Singin’ in the Rain: fun Christmas show is ‘pure bottled sunshine’
There is something of a “modern obsession with cynically adapting films for the theatre”, said Holly Williams in The Times. But when it comes to the Royal Exchange’s “gloriously cheering” new Christmas show, all is forgiven – and then some.
“Singin’ in the Rain” (1952) is a “simply perfect film, and with all its singin’ and dancin’ and showbiz glitz”, it’s a perfect fit for the stage. Raz Shaw directs with “visual panache and knowing wit”, and if the satire is broad, it’s also enormous fun. The cast is top notch: when they dance or sing, you “swoon with them”. And “while I’m a sucker for any tap-dancing sequence, there is something particularly thrilling about seeing Alistair David’s tightly drilled yet playful choreography performed in the round” at this circular venue. Forget the rain: this production is “pure bottled sunshine”.
“From the moment the band strikes up that unmistakable MGM shimmer, the production glides confidently between homage and reinvention,” said Amanda Dunlop on WhatsOnStage. For this much-loved tale – about the shift in Tinseltown from the silent movies to the talkies in the 1920s, and its impact on two established stars – the Exchange has been transformed into a “snow globe of tap shoes, twinkling lights and old-Hollywood glitz”.
In the Gene Kelly role, Louis Gaunt offers a “winning mix of matinee-idol swagger and self-mocking charm” in a performance “that would bring a Broadway audience to their feet”. And Danny Collins has “quicksilver energy” and “perfect comedic delivery” as his best friend, Cosmo Brown.

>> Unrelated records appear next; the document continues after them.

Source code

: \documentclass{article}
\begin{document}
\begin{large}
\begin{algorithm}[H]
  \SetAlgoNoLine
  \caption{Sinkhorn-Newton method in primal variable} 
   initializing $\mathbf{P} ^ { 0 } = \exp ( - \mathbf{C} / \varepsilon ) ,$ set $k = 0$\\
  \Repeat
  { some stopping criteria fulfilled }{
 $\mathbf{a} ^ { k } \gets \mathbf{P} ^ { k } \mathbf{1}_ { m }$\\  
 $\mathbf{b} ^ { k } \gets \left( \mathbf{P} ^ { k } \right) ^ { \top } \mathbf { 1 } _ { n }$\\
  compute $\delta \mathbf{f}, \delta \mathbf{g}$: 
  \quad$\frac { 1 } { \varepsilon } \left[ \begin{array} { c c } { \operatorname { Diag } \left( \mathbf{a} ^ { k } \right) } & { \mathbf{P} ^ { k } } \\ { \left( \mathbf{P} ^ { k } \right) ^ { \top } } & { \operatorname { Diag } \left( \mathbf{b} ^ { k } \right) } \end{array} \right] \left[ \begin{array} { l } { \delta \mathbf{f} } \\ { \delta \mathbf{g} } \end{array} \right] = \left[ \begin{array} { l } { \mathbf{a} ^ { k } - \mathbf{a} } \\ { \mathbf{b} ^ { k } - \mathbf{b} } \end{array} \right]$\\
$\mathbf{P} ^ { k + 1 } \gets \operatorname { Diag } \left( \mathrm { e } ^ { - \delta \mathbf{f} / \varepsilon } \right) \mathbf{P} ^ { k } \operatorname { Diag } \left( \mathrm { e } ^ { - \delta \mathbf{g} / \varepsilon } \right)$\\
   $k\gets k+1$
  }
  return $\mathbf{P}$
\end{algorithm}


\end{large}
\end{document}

The women are equally fabulous, said Mark Brown in The Telegraph. Laura Baldwin is a “comic delight” as Lina Lamont, the egotistical silent movie star whose grating speaking voice (“Can’t a goil get a woid in edgeways?”) is threatening to kill her career, and Carly Mercedes Dyer shines as the aspiring actress who is hired to record over it secretly.
With relatively little in the way of set, this show is carried along by its terrific cast and its “high-energy” choreography, said Catherine Love in The Guardian. In a time of incessant “doom-scrolling”, this “Singin’ in the Rain” feels both “necessary and infectious. By the puddle-stomping finale, resistance is futile.”